Stored data entries
· · · · ·

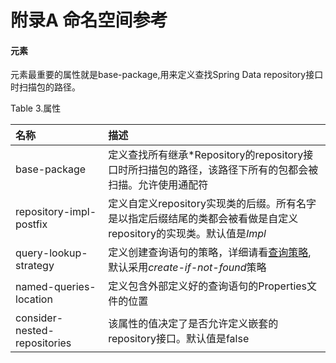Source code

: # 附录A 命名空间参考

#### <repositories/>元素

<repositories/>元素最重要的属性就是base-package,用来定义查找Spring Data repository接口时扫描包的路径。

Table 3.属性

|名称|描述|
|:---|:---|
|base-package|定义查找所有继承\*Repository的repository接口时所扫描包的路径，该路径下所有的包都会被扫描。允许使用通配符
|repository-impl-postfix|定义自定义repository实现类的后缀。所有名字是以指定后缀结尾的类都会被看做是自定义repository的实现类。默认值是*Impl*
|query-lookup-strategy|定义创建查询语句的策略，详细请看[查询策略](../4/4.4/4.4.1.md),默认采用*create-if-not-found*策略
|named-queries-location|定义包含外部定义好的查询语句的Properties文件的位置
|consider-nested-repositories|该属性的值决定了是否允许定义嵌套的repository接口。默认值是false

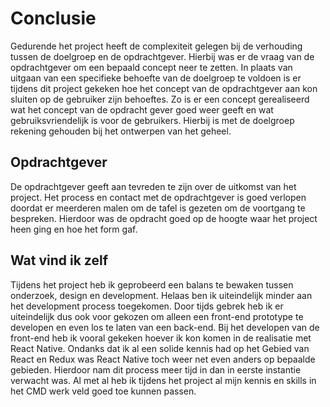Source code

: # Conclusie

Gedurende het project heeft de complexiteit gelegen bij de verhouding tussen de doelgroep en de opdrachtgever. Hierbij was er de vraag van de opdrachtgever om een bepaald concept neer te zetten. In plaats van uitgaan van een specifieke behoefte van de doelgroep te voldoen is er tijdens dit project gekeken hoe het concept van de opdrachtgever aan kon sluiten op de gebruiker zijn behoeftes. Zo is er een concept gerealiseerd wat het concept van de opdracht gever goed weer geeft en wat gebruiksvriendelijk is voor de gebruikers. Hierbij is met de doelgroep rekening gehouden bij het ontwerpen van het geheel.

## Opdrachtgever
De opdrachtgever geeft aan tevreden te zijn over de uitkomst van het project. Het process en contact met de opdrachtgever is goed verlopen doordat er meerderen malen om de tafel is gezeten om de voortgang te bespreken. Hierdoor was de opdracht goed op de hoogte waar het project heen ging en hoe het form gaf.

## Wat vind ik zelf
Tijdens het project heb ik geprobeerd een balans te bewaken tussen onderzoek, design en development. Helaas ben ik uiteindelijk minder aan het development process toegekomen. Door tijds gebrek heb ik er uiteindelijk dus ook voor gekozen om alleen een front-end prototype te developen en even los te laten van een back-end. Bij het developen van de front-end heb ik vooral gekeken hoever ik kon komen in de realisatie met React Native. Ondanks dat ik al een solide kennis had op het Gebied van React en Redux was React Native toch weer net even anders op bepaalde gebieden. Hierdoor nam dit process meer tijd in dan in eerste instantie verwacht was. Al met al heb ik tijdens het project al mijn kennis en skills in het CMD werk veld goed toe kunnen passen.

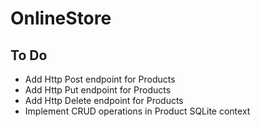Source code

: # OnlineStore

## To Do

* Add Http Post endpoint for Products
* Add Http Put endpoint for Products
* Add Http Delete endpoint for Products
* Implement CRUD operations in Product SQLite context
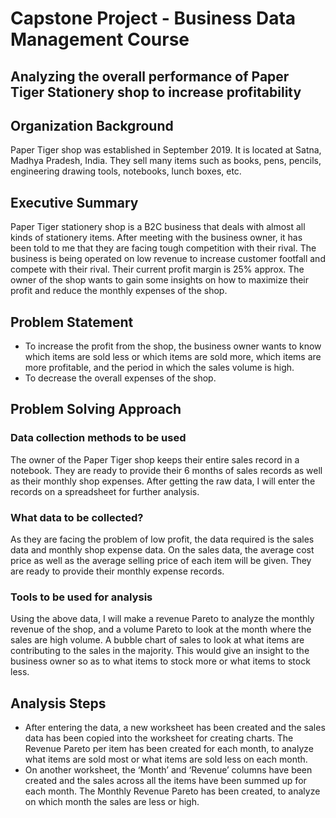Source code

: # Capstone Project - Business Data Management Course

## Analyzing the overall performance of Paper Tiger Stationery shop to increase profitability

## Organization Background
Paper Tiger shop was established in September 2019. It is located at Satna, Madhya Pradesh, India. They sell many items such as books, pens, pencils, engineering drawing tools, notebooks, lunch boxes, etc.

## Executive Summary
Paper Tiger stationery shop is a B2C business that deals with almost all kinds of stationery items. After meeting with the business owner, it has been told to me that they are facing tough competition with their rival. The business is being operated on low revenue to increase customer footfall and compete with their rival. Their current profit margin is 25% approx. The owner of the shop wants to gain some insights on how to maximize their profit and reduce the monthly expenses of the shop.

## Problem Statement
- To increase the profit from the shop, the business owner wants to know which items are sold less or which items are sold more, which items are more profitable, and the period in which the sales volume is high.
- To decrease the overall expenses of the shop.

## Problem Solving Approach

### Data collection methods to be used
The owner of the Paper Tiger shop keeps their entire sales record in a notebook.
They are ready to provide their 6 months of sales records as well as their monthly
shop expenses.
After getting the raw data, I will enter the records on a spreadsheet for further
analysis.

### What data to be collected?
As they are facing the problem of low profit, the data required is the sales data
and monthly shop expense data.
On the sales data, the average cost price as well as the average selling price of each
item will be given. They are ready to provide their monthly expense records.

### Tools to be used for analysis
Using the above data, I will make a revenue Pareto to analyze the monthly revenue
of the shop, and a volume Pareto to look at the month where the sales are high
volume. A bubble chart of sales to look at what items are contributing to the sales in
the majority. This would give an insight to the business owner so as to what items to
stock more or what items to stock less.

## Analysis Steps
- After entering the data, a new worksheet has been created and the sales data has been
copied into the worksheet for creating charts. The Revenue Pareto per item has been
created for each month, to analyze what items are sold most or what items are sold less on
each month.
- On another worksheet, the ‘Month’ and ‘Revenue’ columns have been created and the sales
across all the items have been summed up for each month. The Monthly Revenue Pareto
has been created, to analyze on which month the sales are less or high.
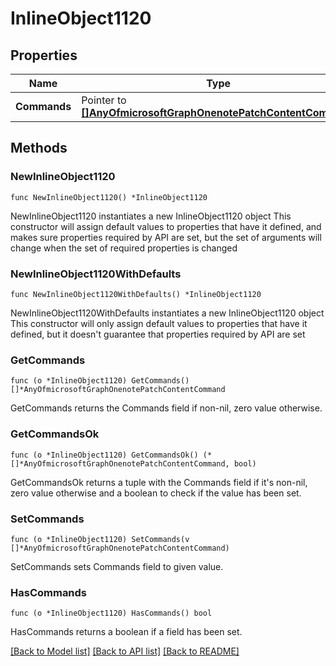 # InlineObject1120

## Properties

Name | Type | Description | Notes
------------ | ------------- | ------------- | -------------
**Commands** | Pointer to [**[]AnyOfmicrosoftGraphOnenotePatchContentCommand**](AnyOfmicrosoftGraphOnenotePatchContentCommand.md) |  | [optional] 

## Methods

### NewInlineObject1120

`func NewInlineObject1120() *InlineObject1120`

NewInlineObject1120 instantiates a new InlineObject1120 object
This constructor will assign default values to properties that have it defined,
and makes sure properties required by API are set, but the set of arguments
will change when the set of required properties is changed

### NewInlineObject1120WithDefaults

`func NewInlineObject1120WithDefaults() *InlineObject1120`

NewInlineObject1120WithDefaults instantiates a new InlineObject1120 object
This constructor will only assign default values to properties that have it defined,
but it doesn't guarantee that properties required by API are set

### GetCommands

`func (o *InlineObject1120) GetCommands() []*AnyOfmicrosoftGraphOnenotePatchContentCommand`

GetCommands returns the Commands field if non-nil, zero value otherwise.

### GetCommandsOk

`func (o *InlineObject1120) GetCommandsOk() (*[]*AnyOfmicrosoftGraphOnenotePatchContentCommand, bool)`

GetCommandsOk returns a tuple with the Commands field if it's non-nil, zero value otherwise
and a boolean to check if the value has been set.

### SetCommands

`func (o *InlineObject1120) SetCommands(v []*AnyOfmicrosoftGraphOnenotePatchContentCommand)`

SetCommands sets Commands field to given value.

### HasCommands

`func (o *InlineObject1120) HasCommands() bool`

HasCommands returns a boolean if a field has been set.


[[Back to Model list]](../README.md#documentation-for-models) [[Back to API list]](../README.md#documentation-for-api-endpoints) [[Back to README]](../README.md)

· · · · ·

§ Task instructions
In the entries above, find the line with "shop expenses." and the line with "Using the above", then set down exactly those two and every line between them, nothing else.

§ Response to this task
shop expenses.
After getting the raw data, I will enter the records on a spreadsheet for further
analysis.

### What data to be collected?
As they are facing the problem of low profit, the data required is the sales data
and monthly shop expense data.
On the sales data, the average cost price as well as the average selling price of each
item will be given. They are ready to provide their monthly expense records.

### Tools to be used for analysis
Using the above data, I will make a revenue Pareto to analyze the monthly revenue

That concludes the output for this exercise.